Sat Sep 21 11:20:18 MSK 2019

On Saturday, September 21, 2019 1:58:45 AM MSK Vladislav Shpilevoy wrote:
> A common question on the whole patch: why won't lsregion here
> work better than a ring of obufs/ibufs? lsregion works like a ring
> but of a dynamic size, and perhaps implements everything you need.
> 
> >> 2. You should not bind to obuf parameters here. Xrow_buf != obuf.

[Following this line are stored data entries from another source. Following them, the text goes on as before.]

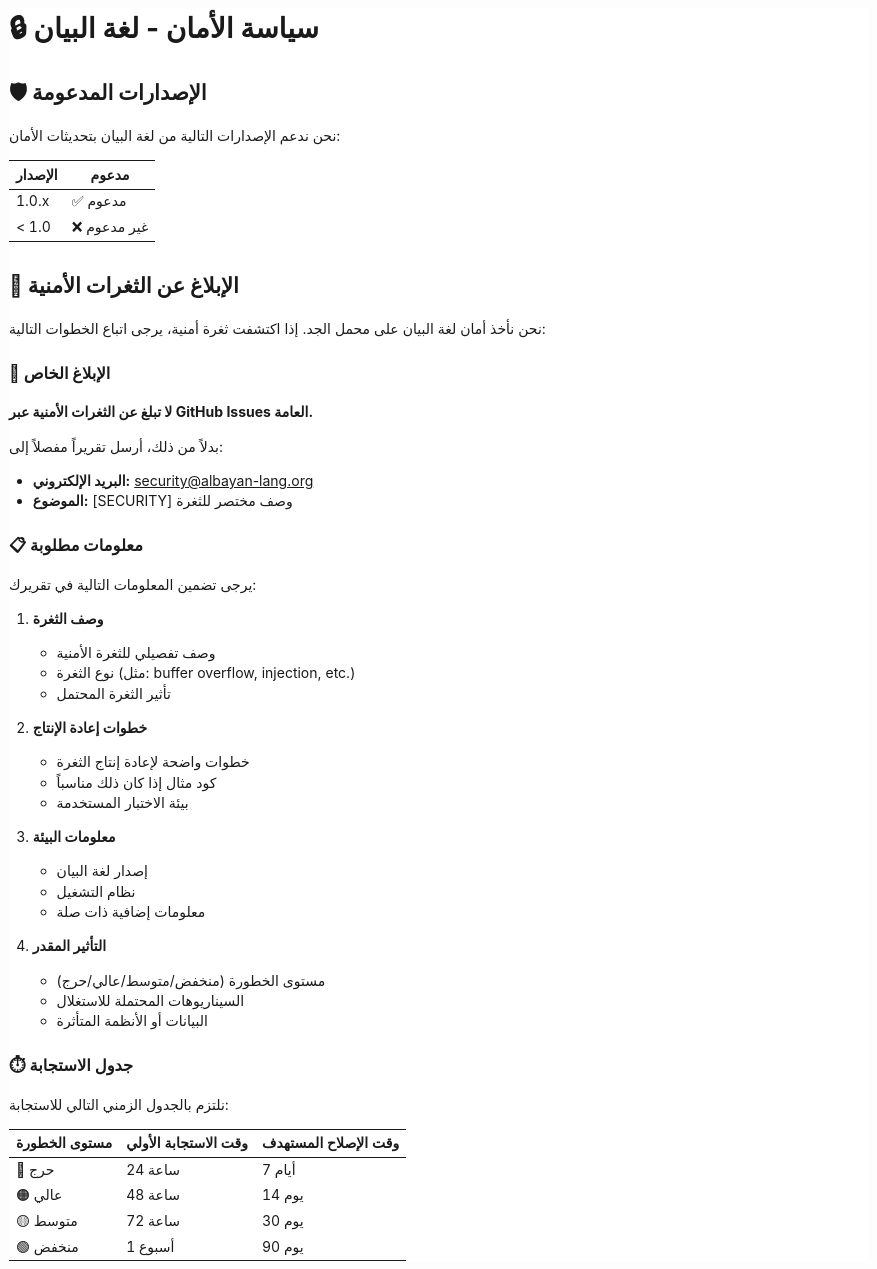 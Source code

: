 # 🔒 سياسة الأمان - لغة البيان

## 🛡️ الإصدارات المدعومة

نحن ندعم الإصدارات التالية من لغة البيان بتحديثات الأمان:

| الإصدار | مدعوم          |
| ------- | -------------- |
| 1.0.x   | ✅ مدعوم       |
| < 1.0   | ❌ غير مدعوم   |

## 🚨 الإبلاغ عن الثغرات الأمنية

نحن نأخذ أمان لغة البيان على محمل الجد. إذا اكتشفت ثغرة أمنية، يرجى اتباع الخطوات التالية:

### 📧 الإبلاغ الخاص
**لا تبلغ عن الثغرات الأمنية عبر GitHub Issues العامة.**

بدلاً من ذلك، أرسل تقريراً مفصلاً إلى:
- **البريد الإلكتروني:** security@albayan-lang.org
- **الموضوع:** [SECURITY] وصف مختصر للثغرة

### 📋 معلومات مطلوبة
يرجى تضمين المعلومات التالية في تقريرك:

1. **وصف الثغرة**
   - وصف تفصيلي للثغرة الأمنية
   - نوع الثغرة (مثل: buffer overflow, injection, etc.)
   - تأثير الثغرة المحتمل

2. **خطوات إعادة الإنتاج**
   - خطوات واضحة لإعادة إنتاج الثغرة
   - كود مثال إذا كان ذلك مناسباً
   - بيئة الاختبار المستخدمة

3. **معلومات البيئة**
   - إصدار لغة البيان
   - نظام التشغيل
   - معلومات إضافية ذات صلة

4. **التأثير المقدر**
   - مستوى الخطورة (منخفض/متوسط/عالي/حرج)
   - السيناريوهات المحتملة للاستغلال
   - البيانات أو الأنظمة المتأثرة

### ⏱️ جدول الاستجابة
نلتزم بالجدول الزمني التالي للاستجابة:

| مستوى الخطورة | وقت الاستجابة الأولي | وقت الإصلاح المستهدف |
|----------------|---------------------|---------------------|
| 🔴 حرج         | 24 ساعة             | 7 أيام              |
| 🟠 عالي        | 48 ساعة             | 14 يوم              |
| 🟡 متوسط       | 72 ساعة             | 30 يوم              |
| 🟢 منخفض       | 1 أسبوع             | 90 يوم              |
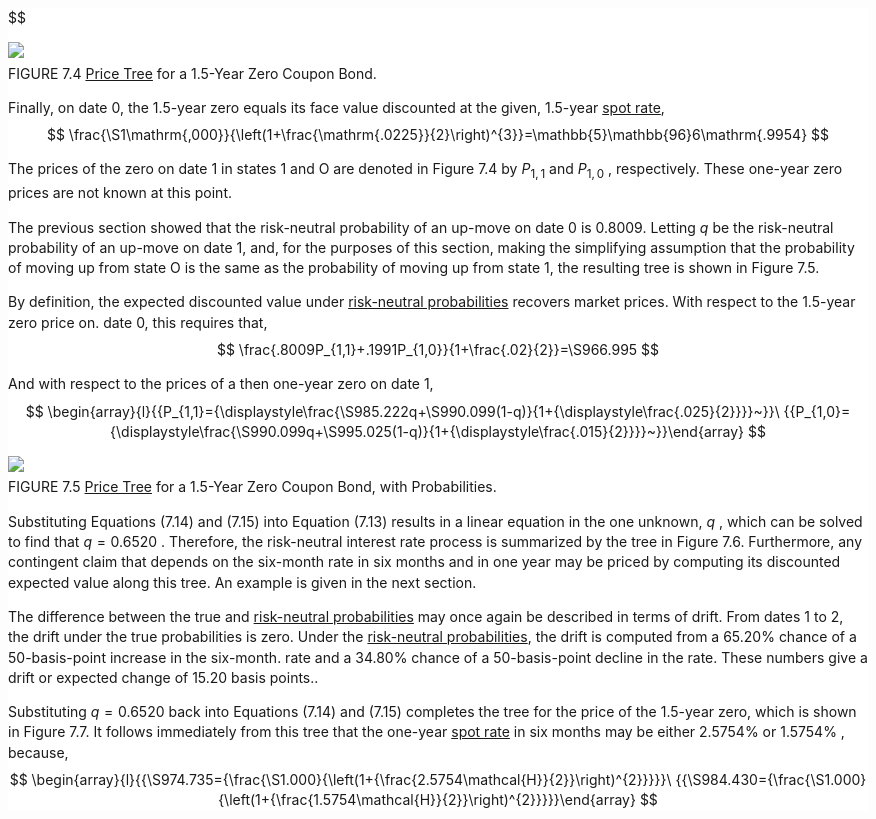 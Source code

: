 $$  

![](1275de64ba63c060ff957811db51ee299b033575e48724a21d58a2455349a82b.jpg)  
FIGURE 7.4 [Price Tree](Rate%20and%20Price%20Trees.md) for a 1.5-Year Zero Coupon Bond.  

Finally, on date 0, the 1.5-year zero equals its face value discounted at the given, 1.5-year [spot rate](../../../International%20Finance/The%20Foreign%20Exchange%20Market%20Annotations.md),  
$$
\frac{\S1\mathrm{,000}}{\left(1+\frac{\mathrm{.0225}}{2}\right)^{3}}=\mathbb{5}\mathbb{96}6\mathrm{.9954}
$$  

The prices of the zero on date 1 in states 1 and O are denoted in Figure 7.4 by $P_{1,1}$ and $P_{1,0}$ , respectively. These one-year zero prices are not known at this point.  

The previous section showed that the risk-neutral probability of an up-move on date 0 is 0.8009. Letting $q$ be the risk-neutral probability of an up-move on date 1, and, for the purposes of this section, making the simplifying assumption that the probability of moving up from state O is the same as the probability of moving up from state 1, the resulting tree is shown in Figure 7.5.  

By definition, the expected discounted value under [risk-neutral probabilities](../../../Financial%20Instruments/Financial%20Instruments.md) recovers market prices. With respect to the 1.5-year zero price on. date 0, this requires that,  
$$
\frac{.8009P_{1,1}+.1991P_{1,0}}{1+\frac{.02}{2}}=\S966.995
$$  

And with respect to the prices of a then one-year zero on date 1,  
$$
\begin{array}{l}{{P_{1,1}={\displaystyle\frac{\S985.222q+\S990.099(1-q)}{1+{\displaystyle\frac{.025}{2}}}}~}}\ {{P_{1,0}={\displaystyle\frac{\S990.099q+\S995.025(1-q)}{1+{\displaystyle\frac{.015}{2}}}}~}}\end{array}
$$  

![](0a5bc6ef6f2a93662d0fdb0abacbdf5802a9aec59f42bd2cdb93893a8657697b.jpg)  
FIGURE 7.5 [Price Tree](Rate%20and%20Price%20Trees.md) for a 1.5-Year Zero Coupon Bond, with Probabilities.  

Substituting Equations (7.14) and (7.15) into Equation (7.13) results in a linear equation in the one unknown, $q$ , which can be solved to find that $q=0.6520$ . Therefore, the risk-neutral interest rate process is summarized by the tree in Figure 7.6. Furthermore, any contingent claim that depends on the six-month rate in six months and in one year may be priced by computing its discounted expected value along this tree. An example is given in the next section.  

The difference between the true and [risk-neutral probabilities](../../../Financial%20Instruments/Financial%20Instruments.md) may once again be described in terms of drift. From dates 1 to 2, the drift under the true probabilities is zero. Under the [risk-neutral probabilities](../../../Financial%20Instruments/Financial%20Instruments.md), the drift is computed from a $65.20\%$ chance of a 50-basis-point increase in the six-month. rate and a $34.80\%$ chance of a 50-basis-point decline in the rate. These numbers give a drift or expected change of 15.20 basis points..  

Substituting $q=0.6520$ back into Equations (7.14) and (7.15) completes the tree for the price of the 1.5-year zero, which is shown in Figure 7.7. It follows immediately from this tree that the one-year [spot rate](../../../International%20Finance/The%20Foreign%20Exchange%20Market%20Annotations.md) in six months may be either $2.5754\%$ or $1.5754\%$ , because,  
$$
\begin{array}{l}{{\S974.735={\frac{\S1.000}{\left(1+{\frac{2.5754\mathcal{H}}{2}}\right)^{2}}}}}\ {{\S984.430={\frac{\S1.000}{\left(1+{\frac{1.5754\mathcal{H}}{2}}\right)^{2}}}}}\end{array}
$$  

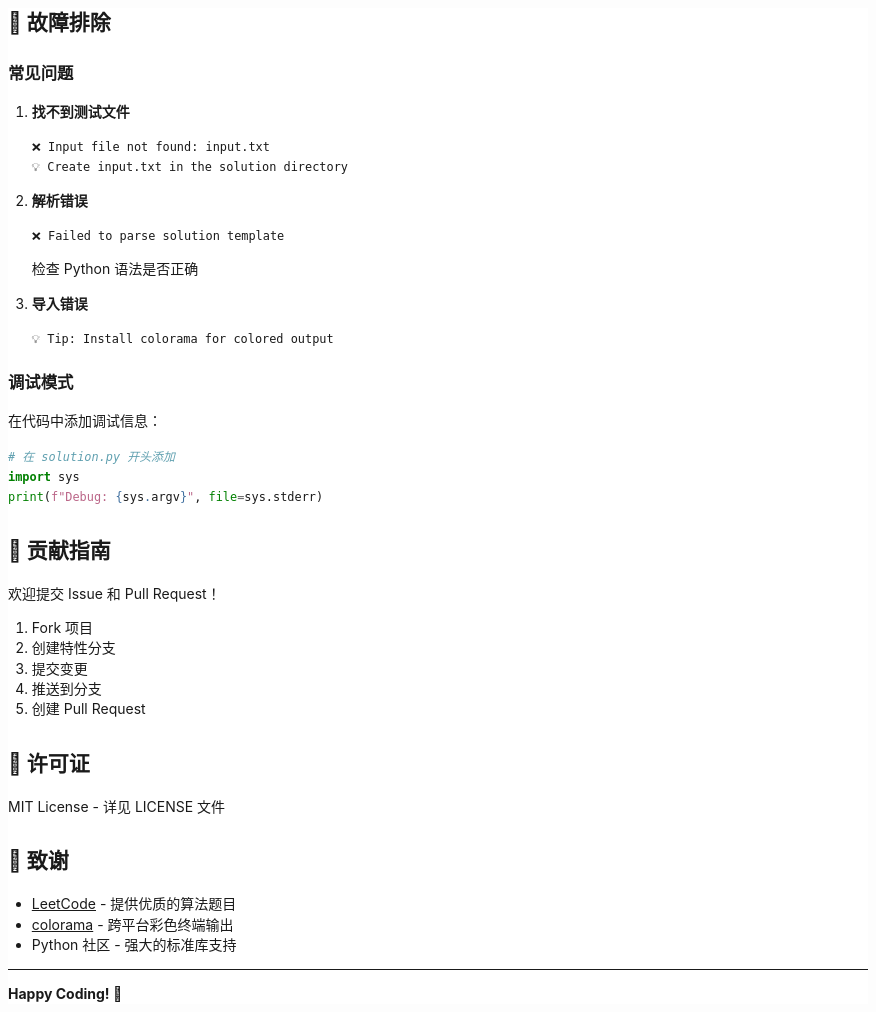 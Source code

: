 ## 🐛 故障排除

### 常见问题

1. **找不到测试文件**
   ```
   ❌ Input file not found: input.txt
   💡 Create input.txt in the solution directory
   ```

2. **解析错误**
   ```
   ❌ Failed to parse solution template
   ```
   检查 Python 语法是否正确

3. **导入错误**
   ```
   💡 Tip: Install colorama for colored output
   ```

### 调试模式
在代码中添加调试信息：
```python
# 在 solution.py 开头添加
import sys
print(f"Debug: {sys.argv}", file=sys.stderr)
```

## 🤝 贡献指南

欢迎提交 Issue 和 Pull Request！

1. Fork 项目
2. 创建特性分支
3. 提交变更
4. 推送到分支
5. 创建 Pull Request

## 📄 许可证

MIT License - 详见 LICENSE 文件

## 🙏 致谢

- [LeetCode](https://leetcode.com/) - 提供优质的算法题目
- [colorama](https://pypi.org/project/colorama/) - 跨平台彩色终端输出
- Python 社区 - 强大的标准库支持

---

**Happy Coding! 🎉**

> >> Direct assumption that xrow_buf_write always writes <= SMALL_OBUF_IOV_MAX
> >> breaks the encapsulation.
> > 
> > As it was specified in comments a xrow_buf writes a whole transaction in
> > one chunk which is obuf based.
> 
> Which is obuf based *now*. And not necessarily will be in future. Even in a
> next version of this patch.
> 
> > Without this assumption it could be possible that
> > the last xrow_buf transaction could not fit into a SMALL_OBUF_IOV_MAX
> > number of iovs.
> 
> I am not against having a fixed size array of iovec structures. I am
> against direct usage of obuf constants here. It is a very non-trivial link
> which a next programmer of this code would need to find - what to pass
> to xrow_buf_write()?, why does it take iovec array without its max size?,
> why do you allocate an array of iovecs with fixed size using an obuf
> constant while this code has nothing to do with obuf?
> 
> If you need a constant - please, declare a new one, starting with XROW_BUF_
> prefix, with a static assertion that it is <= SMALL_OBUF_IOV_MAX, and why.
> 
> > So we could base on this assumption or implement a cursor which allows us
> > to iterate over the last transaction and fetch iovs or iovecs one by one.
> > What would you like to choose?
> 
> Iterators? No, I think we just need to improve the version with a constant
> size iovec array. To make it more obvious what and why is used.
Ok, I'll just choose a constant and use it.
> 
> >>> +			xrow_buf_tx_begin(&writer->xrow_buf, &writer->vclock);
> >> 
> >> 3. Why don't you have 'commit' function? There is xrow_buf_tx_begin,
> >> xrow_buf_tx_rollback, but I don't see a commit. Seems like the API
> >> is inconsistent.
> > 
> > Because there is nothing to do. But I understood your point and will add a
> > commit function in order to have a symmetric API
> > 
> >> 4. If this was the last iteration, you don't call rollback() nor write()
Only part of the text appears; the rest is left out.